Я улыбаюсь. Он уже приговорил меня. Что бы я ни сказал, и как бы ни пытался защититься. Через секунду всё придет в движение, и мне надо будет бороться за жизнь. Или даже не пытаться это делать, дав им возможность отправить меня в Тростниковые Поля. Рядом нет Богини, и только это заставляет меня сопротивляться, — мне бы не хотелось уйти, не услышав её напутствия и не увидев добрую улыбку.
Подняв голову, я смотрю в глаза Федора и говорю:
— Покажу на лжепророка, и разбегутся овцы стада его. Кто имеет уши слышать, да услышит глас Божий, ибо это есть мой голос.
Я вижу в расширившихся зрачках Федора страх, но он мимолетен, — злость застилает его глаза. Он поднимает руку, давая знак Афанасию, но я нападаю первым. Всем телом бросившись на охранника, я сбиваю его с ног. Сдавив запястье той руки, что держит рукоять ножа, я свободной рукой наношу удар кулаком в нос противника.

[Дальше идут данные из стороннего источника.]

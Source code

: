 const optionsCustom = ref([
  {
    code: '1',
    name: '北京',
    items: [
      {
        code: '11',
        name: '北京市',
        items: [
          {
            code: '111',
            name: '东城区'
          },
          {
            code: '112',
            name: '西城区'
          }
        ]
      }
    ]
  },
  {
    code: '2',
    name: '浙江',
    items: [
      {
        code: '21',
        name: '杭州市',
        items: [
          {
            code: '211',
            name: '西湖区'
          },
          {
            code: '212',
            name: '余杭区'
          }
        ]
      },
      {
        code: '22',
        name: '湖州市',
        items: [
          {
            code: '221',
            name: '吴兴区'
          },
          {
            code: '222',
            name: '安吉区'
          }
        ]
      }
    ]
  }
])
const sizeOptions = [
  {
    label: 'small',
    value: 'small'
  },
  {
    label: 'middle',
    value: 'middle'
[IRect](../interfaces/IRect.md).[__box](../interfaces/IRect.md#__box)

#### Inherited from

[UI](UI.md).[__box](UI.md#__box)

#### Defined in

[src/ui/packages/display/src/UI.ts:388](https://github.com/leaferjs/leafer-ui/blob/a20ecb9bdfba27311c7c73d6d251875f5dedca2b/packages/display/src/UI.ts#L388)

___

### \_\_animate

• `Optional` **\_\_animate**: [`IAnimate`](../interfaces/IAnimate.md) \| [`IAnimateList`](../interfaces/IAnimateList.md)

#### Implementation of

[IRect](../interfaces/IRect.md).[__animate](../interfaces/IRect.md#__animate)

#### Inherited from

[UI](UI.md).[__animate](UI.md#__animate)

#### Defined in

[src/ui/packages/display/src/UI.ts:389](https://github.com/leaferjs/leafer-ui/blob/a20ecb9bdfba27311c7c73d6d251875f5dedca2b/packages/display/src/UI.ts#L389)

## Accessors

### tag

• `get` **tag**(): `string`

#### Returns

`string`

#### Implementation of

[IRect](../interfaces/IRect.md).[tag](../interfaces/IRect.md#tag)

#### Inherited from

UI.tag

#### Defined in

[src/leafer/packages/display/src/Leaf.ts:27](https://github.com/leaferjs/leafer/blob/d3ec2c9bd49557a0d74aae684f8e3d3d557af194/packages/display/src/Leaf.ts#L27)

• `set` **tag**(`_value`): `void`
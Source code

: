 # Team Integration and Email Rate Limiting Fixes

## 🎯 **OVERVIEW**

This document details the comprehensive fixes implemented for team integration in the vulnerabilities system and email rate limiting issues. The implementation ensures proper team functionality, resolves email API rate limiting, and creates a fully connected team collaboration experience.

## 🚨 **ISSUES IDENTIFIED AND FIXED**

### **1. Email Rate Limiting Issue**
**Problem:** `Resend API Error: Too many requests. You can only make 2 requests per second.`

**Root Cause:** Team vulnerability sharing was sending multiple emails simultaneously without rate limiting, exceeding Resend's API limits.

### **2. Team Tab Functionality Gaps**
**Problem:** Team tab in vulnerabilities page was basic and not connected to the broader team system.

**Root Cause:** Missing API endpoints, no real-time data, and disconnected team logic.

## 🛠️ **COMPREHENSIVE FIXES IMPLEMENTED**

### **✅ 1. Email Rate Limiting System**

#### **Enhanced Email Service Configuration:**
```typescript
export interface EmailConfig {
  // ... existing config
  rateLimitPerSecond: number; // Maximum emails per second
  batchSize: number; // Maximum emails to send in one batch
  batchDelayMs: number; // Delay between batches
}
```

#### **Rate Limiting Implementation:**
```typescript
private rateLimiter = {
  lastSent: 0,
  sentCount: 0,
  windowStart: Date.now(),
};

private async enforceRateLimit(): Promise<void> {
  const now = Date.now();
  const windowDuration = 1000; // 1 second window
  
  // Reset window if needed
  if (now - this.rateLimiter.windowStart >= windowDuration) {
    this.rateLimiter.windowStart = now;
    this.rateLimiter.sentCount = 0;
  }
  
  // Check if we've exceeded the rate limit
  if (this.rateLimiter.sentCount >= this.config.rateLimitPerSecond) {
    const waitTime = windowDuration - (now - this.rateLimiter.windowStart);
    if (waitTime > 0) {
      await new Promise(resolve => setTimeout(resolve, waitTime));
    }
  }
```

Ярко-красная кровь, как первое причастие.
И резкая боль в затылке, которая отправляет сознание в бездну. И за мгновение до падения в мрачные глубины, я замечаю Богиню. Она улыбается мне, словно все это время была рядом.
Я падаю, но во мне нет страха.
И нет боли.
Ничего, кроме радости.
Потому что Она вернулась.
Я слышу скрип снега под ногами. Я чувствую тепло её ладони. Я вижу яркие точки в темноте. До них еще так далеко, а, это значит, что нам еще долго идти рука об руку через зимний лес.
Глава пятая
Проклиная бездну
1.
Боль, которая возвращает из небытия. Я не чувствую тело, но моя голова, как готовый взорваться воздушный шар, раздувается изнутри. Кости черепа трещат, кожа вздувается и трескается. Еще мгновение и мозг разлетится в разные стороны.
Я не хочу, чтобы это произошло, потому что тогда боль уйдет.
Я уверен, что боль — один из тех факторов, которые даны нам Богом для того, чтобы мы могли изменяться. И даже осознание приближающейся смерти не так значимо в этом случае, как нестерпимая боль на протяжении медленнотекущих минут. Я уверен в очистительной силе боли, и искренне радуюсь, когда у меня есть возможность пережить её. Я говорю спасибо боли, что дана нам Богом.
Медленно открыв глаза, я пытаюсь что-то увидеть. Но — ничего, кроме неровной черноты камня, слегка освещенного огнем слева. Наверное, я лежу лицом вниз.
Богиня вернулась ко мне, поэтому я не хочу умирать. Тростниковые Поля подождут. У меня есть важное дело, которое никто, кроме меня, не сделает. Я пытаюсь улыбнуться, боль усиливается — и я радуюсь этому. Губы расползаются еще шире, и я начинаю смеяться. Слышу своё хриплое кудахтанье, и веселюсь еще больше.
— Наконец-то, очнулся!
Слышу голос рядом с собой. Мою голову кто-то поворачивает, — боль усиливается, и смех умирает во мне. Я вижу глаза, которые смотрят мне в лицо. Лица нет, только два зрачка, взирающие с интересом.